= Trying Times (TV series) =

Canadian-American anthology comedy television series

Trying Times was a Canadian-American co-production anthology comedy television series produced by KCET, and aired on the PBS television network. The series lasted only two seasons, 1987 to 1989, but was the first original comedy on PBS. The series was co-produced with the Canadian Broadcasting Corporation, which aired the programs as part of a larger anthology series, Lies From Lotus Land.

Actors on the show included Rosanna Arquette, Candice Bergen, David Byrne, Jeff Daniels, Geena Davis, Teri Garr, Hope Lange, Catherine O'Hara, and Steven Wright. Scripts were written by Christopher Durang, Spalding Gray, Bernard Slade, and Wendy Wasserstein.

The comedies are without laugh tracks, with the central character as narrator. The series looked for writers first, hoping their choices would attract cast. Writers were involved in casting, and on the set.

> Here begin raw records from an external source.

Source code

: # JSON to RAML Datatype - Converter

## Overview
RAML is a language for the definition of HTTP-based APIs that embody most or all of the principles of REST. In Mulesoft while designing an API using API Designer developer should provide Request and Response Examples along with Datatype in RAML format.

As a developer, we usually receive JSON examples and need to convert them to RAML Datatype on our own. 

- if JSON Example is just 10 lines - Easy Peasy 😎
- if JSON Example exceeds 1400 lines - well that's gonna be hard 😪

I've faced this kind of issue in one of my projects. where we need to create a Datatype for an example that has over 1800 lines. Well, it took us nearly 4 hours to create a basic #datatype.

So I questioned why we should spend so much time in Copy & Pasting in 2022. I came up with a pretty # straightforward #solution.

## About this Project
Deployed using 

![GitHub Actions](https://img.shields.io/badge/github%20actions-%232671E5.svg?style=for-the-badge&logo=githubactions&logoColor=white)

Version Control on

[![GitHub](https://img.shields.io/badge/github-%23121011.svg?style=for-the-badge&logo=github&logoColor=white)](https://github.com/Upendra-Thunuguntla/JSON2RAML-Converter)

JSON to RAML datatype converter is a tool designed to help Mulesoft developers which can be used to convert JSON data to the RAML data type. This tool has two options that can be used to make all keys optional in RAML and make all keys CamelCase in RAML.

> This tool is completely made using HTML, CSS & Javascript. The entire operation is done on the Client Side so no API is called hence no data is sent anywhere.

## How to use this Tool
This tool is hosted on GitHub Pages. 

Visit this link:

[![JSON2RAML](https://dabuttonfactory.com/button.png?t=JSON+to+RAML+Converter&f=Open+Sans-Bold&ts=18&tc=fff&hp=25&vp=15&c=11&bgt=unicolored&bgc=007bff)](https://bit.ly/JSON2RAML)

The series was filmed in Vancouver, to reduce costs. It was created and produced by Jon S. Denny.

==Episodes==

| No. in series | Title | Directed by | Written by | Original release date |
| 1.1 | "A Family Tree" | Jonathan Demme | Beth Henley and Budge Threlkeld | 1987 |
Kara Dimly (Rosanna Arquette) is disappointed when she meets the parents of her fiancé. Hope Lange, John Stockwell, Robert Ridgely, David Byrne, John Stedman also star.
| 1.3 | "Get a Job" | Allan A. Goldstein | Earl Pomerantz | 1987 |
The parents (Hagan Beggs, Betty Phillips) of a "professional student" (Steven Wright) stop funding his studies. Faced with finding a job, he falls in love with his interviewer Rebecca (Catherine O'Hara), who he dated in high school. Tim Matheson also stars.
| 1.4 | "Moving Day" | TBD | Bernard Slade | 1987 |
Candice Bergen plays a newly separated woman, moving to a new residence. Slade, a Broadway playwright, hadn't written for television work in 10 years. Bergen's first role in "at least a year and a half" after she had a baby.